In summary, 50 mg EKB-569 administered daily can be safely combined with 1,000 mg/m2 capecitabine administered twice a day. Of major interest, treatment with EKB-569 and capecitabine resulted in statistically significant higher plasma levels of 5-FU than treatment with capecitabine alone. The possible interaction between EKB-569 and capecitabine should be further evaluated. Although this regimen is not likely to be used in patients with CRC because, currently, capecitabine is rarely used to treat CRC, it may be useful for the treatment of other malignancies, such as breast cancer, or in multimodality strategies.

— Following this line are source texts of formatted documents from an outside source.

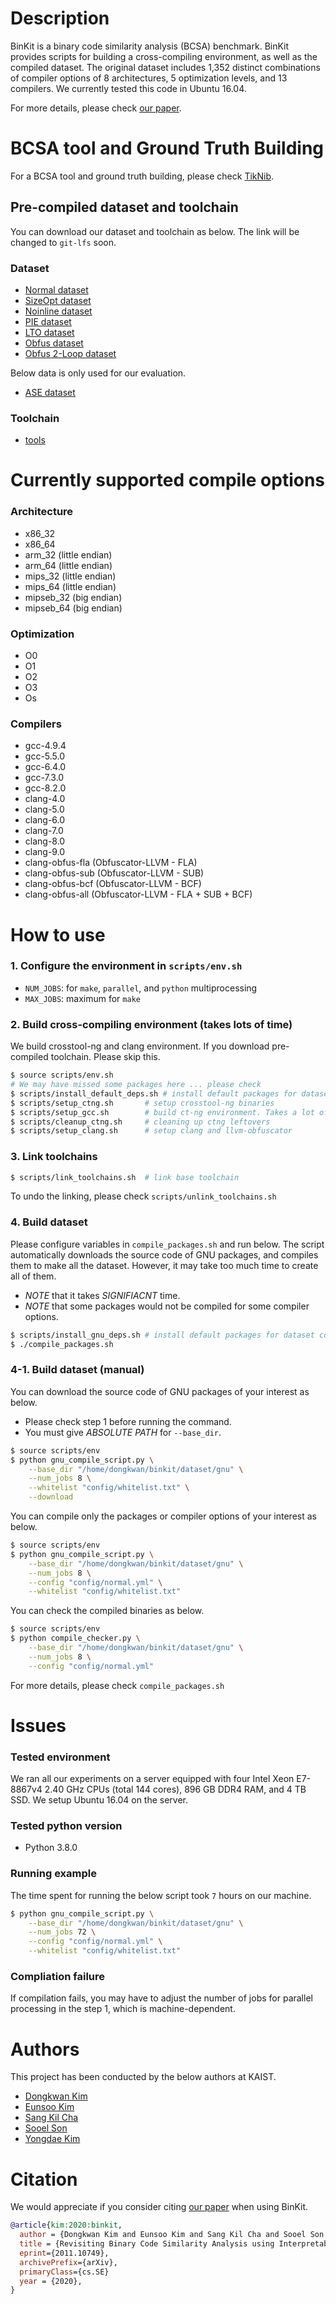 # Description
BinKit is a binary code similarity analysis (BCSA) benchmark. BinKit provides
scripts for building a cross-compiling environment, as well as the compiled
dataset. The original dataset includes 1,352 distinct combinations of compiler
options of 8 architectures, 5 optimization levels, and 13 compilers. We
currently tested this code in Ubuntu 16.04.

For more details, please check [our
paper](https://0xdkay.me/pub/2020/kim-arxiv2020.pdf).

# BCSA tool and Ground Truth Building
For a BCSA tool and ground truth building, please check
[TikNib](https://github.com/SoftSec-KAIST/TikNib).

## Pre-compiled dataset and toolchain
You can download our dataset and toolchain as below. The link will be changed to
`git-lfs` soon.

[//]: # (Cloning this repository also downloads below pre-compiled dataset and toolchain
with `git-lfs`. Please use `GIT_LFS_SKIP_SMUDGE=1` to skip the download.)

### Dataset
- [Normal dataset](https://drive.google.com/file/d/1K9ef-OoRBr0X5u8g2mlnYqh9o1i6zFij/view?usp=sharing)
- [SizeOpt dataset](https://drive.google.com/file/d/1QgwbEfd8vdzg5glNZFL7dg4l4hrkoWO3/view?usp=sharing)
- [Noinline dataset](https://drive.google.com/file/d/1wt7GY-DDp8J_2zeBBVUrcfWIyerg_xLO/view?usp=sharing)
- [PIE dataset](https://drive.google.com/file/d/1IfEbnS9RtHhVhW8oiqnE7G75uPej1FPx/view?usp=sharing)
- [LTO dataset](https://drive.google.com/file/d/1Tsd-WNO_JDlEX0GylBOxsFjOPUmUyeGh/view?usp=sharing)
- [Obfus dataset](https://drive.google.com/file/d/1H5k3pfJH9zN4anfxKi1WvNqTKmjVjUUU/view?usp=sharing)
- [Obfus 2-Loop dataset](https://drive.google.com/file/d/1C3SXt896R4rJvpvxcItFu9NIgN-hAxz8/view?usp=sharing)

Below data is only used for our evaluation.
- [ASE dataset](https://drive.google.com/file/d/1MwXHRXjuPoQJAON6SZVoKcK6Xr2NMHdF/view?usp=sharing)

### Toolchain
- [tools](https://drive.google.com/file/d/1Ar8CT4xZceT083jMy2dU5q-CgcMHqrQ0/view?usp=sharing)

# Currently supported compile options
### Architecture
- x86_32
- x86_64
- arm_32 (little endian)
- arm_64 (little endian)
- mips_32 (little endian)
- mips_64 (little endian)
- mipseb_32 (big endian)
- mipseb_64 (big endian)

### Optimization
- O0
- O1
- O2
- O3
- Os

### Compilers
- gcc-4.9.4
- gcc-5.5.0
- gcc-6.4.0
- gcc-7.3.0
- gcc-8.2.0
- clang-4.0
- clang-5.0
- clang-6.0
- clang-7.0
- clang-8.0
- clang-9.0
- clang-obfus-fla (Obfuscator-LLVM - FLA)
- clang-obfus-sub (Obfuscator-LLVM - SUB)
- clang-obfus-bcf (Obfuscator-LLVM - BCF)
- clang-obfus-all (Obfuscator-LLVM - FLA + SUB + BCF)

# How to use
### 1. Configure the environment in `scripts/env.sh`
- `NUM_JOBS`: for `make`, `parallel`, and `python` multiprocessing
- `MAX_JOBS`: maximum for `make`

### 2. Build cross-compiling environment (takes lots of time)
We build crosstool-ng and clang environment. If you download pre-compiled
toolchain. Please skip this.

```bash
$ source scripts/env.sh
# We may have missed some packages here ... please check
$ scripts/install_default_deps.sh # install default packages for dataset compilation
$ scripts/setup_ctng.sh       # setup crosstool-ng binaries
$ scripts/setup_gcc.sh        # build ct-ng environment. Takes a lot of time
$ scripts/cleanup_ctng.sh     # cleaning up ctng leftovers
$ scripts/setup_clang.sh      # setup clang and llvm-obfuscator
```

### 3. Link toolchains
```bash
$ scripts/link_toolchains.sh  # link base toolchain
```
To undo the linking, please check `scripts/unlink_toolchains.sh`

### 4. Build dataset
Please configure variables in `compile_packages.sh` and run below. The script
automatically downloads the source code of GNU packages, and compiles them to
make all the dataset. However, it may take too much time to create all of them.

- *NOTE* that it takes *SIGNIFIACNT* time.
- *NOTE* that some packages would not be compiled for some compiler options.

```bash
$ scripts/install_gnu_deps.sh # install default packages for dataset compilation
$ ./compile_packages.sh
```

### 4-1. Build dataset (manual)

You can download the source code of GNU packages of your interest as below.
- Please check step 1 before running the command.
- You must give *ABSOLUTE PATH* for `--base_dir`.

```bash
$ source scripts/env
$ python gnu_compile_script.py \
    --base_dir "/home/dongkwan/binkit/dataset/gnu" \
    --num_jobs 8 \
    --whitelist "config/whitelist.txt" \
    --download
```

You can compile only the packages or compiler options of your interest as below.

```bash
$ source scripts/env
$ python gnu_compile_script.py \
    --base_dir "/home/dongkwan/binkit/dataset/gnu" \
    --num_jobs 8 \
    --config "config/normal.yml" \
    --whitelist "config/whitelist.txt"
```

You can check the compiled binaries as below.

```bash
$ source scripts/env
$ python compile_checker.py \
    --base_dir "/home/dongkwan/binkit/dataset/gnu" \
    --num_jobs 8 \
    --config "config/normal.yml"
```

For more details, please check `compile_packages.sh`

# Issues

### Tested environment
We ran all our experiments on a server equipped with four Intel Xeon E7-8867v4
2.40 GHz CPUs (total 144 cores), 896 GB DDR4 RAM, and 4 TB SSD. We setup Ubuntu
16.04 on the server.

### Tested python version
- Python 3.8.0

### Running example

The time spent for running the below script took `7` hours on our machine.

```bash
$ python gnu_compile_script.py \
    --base_dir "/home/dongkwan/binkit/dataset/gnu" \
    --num_jobs 72 \
    --config "config/normal.yml" \
    --whitelist "config/whitelist.txt"
```

### Compliation failure

If compilation fails, you may have to adjust the number of jobs for parallel
processing in the step 1, which is machine-dependent.


# Authors
This project has been conducted by the below authors at KAIST.
* [Dongkwan Kim](https://0xdkay.me/)
* [Eunsoo Kim](https://hahah.kim)
* [Sang Kil Cha](https://softsec.kaist.ac.kr/~sangkilc/)
* [Sooel Son](https://sites.google.com/site/ssonkaist/home)
* [Yongdae Kim](https://syssec.kaist.ac.kr/~yongdaek/)

# Citation
We would appreciate if you consider citing [our
paper](https://0xdkay.me/pub/2020/kim-arxiv2020.pdf) when using BinKit.
```bibtex
@article{kim:2020:binkit,
  author = {Dongkwan Kim and Eunsoo Kim and Sang Kil Cha and Sooel Son and Yongdae Kim},
  title = {Revisiting Binary Code Similarity Analysis using Interpretable Feature Engineering and Lessons Learned},
  eprint={2011.10749},
  archivePrefix={arXiv},
  primaryClass={cs.SE}
  year = {2020},
}
```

Disclosure of Potential Conflicts of Interest
J. Boni, P. Martins, R. Abbas, and C. Zacharchuk are employees of Wyeth Research; R. Bukowski is a member of the speakers' bureau of Wyeth, Pfizer, and Genentech.
The costs of publication of this article were defrayed in part by the payment of page charges. This article must therefore be hereby marked advertisement in accordance with 18 U.S.C. Section 1734 solely to indicate this fact.
Note: Presented in part at The AACR-National Cancer Institute-European Organization for Research and Treatment of Cancer International Conference in Molecular Targets and Cancer Therapeutics, Boston, Massachusetts, November 17-21, 2003.